Dann lag ich nackt in den Dünen und blickte in von Strandhafer umkränzte Himmelsausschnitte. Ich aß nach Sommer duftende, überreife Pfirsiche. Ihr Saft lief mein Kinn herab, über Hals, Schlüsselbein und Brust, tropfte auf die Seiten meines Buches, von dem ich nicht einmal eine halbe Seite gelesen hatte; überall schienen Sand und Wind und Pfirsichsaft zu sein und ich wurde erregt wie noch nie in meinem Leben. Ich vergrub die Kerne im Sand und musste über die Vorstellung lachen, dass eines Tages in den Dünen Pfirsichbäume mit salzigen Früchten sprießen würden.

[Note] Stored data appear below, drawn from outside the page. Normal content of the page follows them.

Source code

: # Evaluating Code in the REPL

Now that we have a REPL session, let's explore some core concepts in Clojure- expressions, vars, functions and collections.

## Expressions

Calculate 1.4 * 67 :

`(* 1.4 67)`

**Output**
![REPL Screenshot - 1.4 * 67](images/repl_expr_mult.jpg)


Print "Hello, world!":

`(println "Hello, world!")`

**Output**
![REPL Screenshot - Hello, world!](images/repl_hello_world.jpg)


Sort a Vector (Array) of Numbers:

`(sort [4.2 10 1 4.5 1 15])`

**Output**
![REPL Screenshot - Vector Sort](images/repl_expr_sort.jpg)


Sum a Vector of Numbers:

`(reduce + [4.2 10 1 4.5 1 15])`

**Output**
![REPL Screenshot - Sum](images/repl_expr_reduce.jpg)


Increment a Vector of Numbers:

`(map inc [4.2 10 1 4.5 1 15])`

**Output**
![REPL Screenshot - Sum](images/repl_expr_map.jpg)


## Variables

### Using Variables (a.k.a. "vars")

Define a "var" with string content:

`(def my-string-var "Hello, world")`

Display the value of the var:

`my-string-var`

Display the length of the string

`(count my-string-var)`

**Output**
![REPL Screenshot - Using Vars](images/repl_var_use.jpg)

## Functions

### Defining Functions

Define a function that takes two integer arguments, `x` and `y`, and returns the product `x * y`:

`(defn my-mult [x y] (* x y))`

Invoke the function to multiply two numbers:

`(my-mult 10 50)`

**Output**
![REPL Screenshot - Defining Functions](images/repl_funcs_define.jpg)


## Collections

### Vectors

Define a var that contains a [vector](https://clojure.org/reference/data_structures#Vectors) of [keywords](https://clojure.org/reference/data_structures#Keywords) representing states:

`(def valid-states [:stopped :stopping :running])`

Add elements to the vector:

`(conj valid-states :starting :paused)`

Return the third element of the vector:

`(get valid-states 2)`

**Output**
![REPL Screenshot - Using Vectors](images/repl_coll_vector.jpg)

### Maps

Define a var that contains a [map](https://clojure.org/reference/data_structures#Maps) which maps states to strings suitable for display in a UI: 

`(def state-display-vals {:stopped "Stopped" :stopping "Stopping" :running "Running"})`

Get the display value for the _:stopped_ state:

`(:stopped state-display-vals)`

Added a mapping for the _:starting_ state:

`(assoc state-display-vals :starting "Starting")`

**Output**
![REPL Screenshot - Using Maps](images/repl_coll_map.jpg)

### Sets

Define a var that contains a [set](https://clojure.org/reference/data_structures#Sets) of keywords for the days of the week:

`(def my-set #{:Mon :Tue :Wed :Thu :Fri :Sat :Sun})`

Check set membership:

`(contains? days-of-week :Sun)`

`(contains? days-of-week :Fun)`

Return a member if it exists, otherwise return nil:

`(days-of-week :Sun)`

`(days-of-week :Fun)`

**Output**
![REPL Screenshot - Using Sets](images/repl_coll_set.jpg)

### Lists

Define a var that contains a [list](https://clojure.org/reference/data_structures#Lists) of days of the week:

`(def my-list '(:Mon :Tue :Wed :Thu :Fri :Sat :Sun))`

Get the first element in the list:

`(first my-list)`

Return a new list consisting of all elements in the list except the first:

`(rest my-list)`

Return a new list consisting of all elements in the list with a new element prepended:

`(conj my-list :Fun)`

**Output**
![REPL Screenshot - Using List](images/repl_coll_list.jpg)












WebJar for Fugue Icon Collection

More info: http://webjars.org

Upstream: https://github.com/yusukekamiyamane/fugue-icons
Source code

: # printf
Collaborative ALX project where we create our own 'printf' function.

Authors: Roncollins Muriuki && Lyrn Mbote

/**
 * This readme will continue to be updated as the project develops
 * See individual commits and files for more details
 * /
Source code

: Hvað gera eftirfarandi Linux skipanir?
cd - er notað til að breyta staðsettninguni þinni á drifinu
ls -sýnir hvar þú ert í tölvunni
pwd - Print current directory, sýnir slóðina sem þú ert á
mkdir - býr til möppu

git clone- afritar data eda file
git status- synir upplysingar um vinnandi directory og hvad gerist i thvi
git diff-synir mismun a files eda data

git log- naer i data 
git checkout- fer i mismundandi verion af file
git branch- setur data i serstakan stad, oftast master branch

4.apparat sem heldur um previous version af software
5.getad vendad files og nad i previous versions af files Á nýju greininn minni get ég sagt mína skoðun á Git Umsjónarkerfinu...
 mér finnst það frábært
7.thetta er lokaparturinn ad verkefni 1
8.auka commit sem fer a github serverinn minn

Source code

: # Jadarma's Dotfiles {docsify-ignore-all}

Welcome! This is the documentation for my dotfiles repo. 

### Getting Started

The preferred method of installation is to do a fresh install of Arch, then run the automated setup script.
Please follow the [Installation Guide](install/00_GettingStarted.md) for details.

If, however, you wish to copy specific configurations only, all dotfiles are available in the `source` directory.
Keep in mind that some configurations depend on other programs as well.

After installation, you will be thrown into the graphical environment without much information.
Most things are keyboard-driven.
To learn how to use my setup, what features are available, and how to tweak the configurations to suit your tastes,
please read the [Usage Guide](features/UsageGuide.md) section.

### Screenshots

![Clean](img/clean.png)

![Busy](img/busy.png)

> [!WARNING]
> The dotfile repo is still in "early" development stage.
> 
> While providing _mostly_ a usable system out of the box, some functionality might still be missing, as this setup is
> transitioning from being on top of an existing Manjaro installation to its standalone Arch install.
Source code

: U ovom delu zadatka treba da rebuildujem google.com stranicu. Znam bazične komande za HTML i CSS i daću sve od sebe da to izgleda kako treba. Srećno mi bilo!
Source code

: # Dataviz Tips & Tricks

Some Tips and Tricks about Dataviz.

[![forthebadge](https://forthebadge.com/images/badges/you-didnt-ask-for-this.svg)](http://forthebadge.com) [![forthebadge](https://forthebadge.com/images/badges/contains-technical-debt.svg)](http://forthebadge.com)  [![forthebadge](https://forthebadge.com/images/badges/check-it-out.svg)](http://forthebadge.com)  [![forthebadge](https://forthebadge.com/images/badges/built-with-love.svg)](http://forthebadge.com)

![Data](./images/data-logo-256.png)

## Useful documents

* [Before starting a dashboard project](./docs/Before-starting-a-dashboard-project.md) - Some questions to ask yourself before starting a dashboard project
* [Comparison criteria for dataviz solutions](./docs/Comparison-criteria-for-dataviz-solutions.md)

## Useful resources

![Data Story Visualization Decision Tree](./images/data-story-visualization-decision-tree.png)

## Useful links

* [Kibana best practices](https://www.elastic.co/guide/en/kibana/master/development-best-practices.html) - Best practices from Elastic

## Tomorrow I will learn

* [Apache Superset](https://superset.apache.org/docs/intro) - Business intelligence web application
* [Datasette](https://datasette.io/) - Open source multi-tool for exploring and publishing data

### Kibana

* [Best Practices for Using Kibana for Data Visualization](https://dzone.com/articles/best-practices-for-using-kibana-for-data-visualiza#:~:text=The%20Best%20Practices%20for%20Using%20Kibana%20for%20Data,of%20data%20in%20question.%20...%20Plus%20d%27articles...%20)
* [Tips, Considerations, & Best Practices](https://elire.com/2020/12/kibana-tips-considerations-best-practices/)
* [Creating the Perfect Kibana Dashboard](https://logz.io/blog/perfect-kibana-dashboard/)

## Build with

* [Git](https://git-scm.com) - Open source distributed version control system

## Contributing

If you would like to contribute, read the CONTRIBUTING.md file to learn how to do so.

Dann sprang ich die Dünen herab und rannte windumtost und nackt - mich kennt hier ja keiner, so dachte ich - in die sich brechenden Wellen des Meeres. Die Gischt spritzte auf und ich ließ mich von der Brandung umgarnen. Das Meer und ich. Es fühlte sich so natürlich an, so vertraut, es drückte sich an mich und wollte meine Nähe, zog sich aber sofort wieder zurück, und es perlte an mir und um mich herum und durch mich hindurch, es erfrischte, trieb, heilte, erhob und überspülte mich und ich überließ mich seinem Tun; seine Wellen machten mich süchtig nach ihrer Berührung und nach ihrer Nähe, ich kam im Meer.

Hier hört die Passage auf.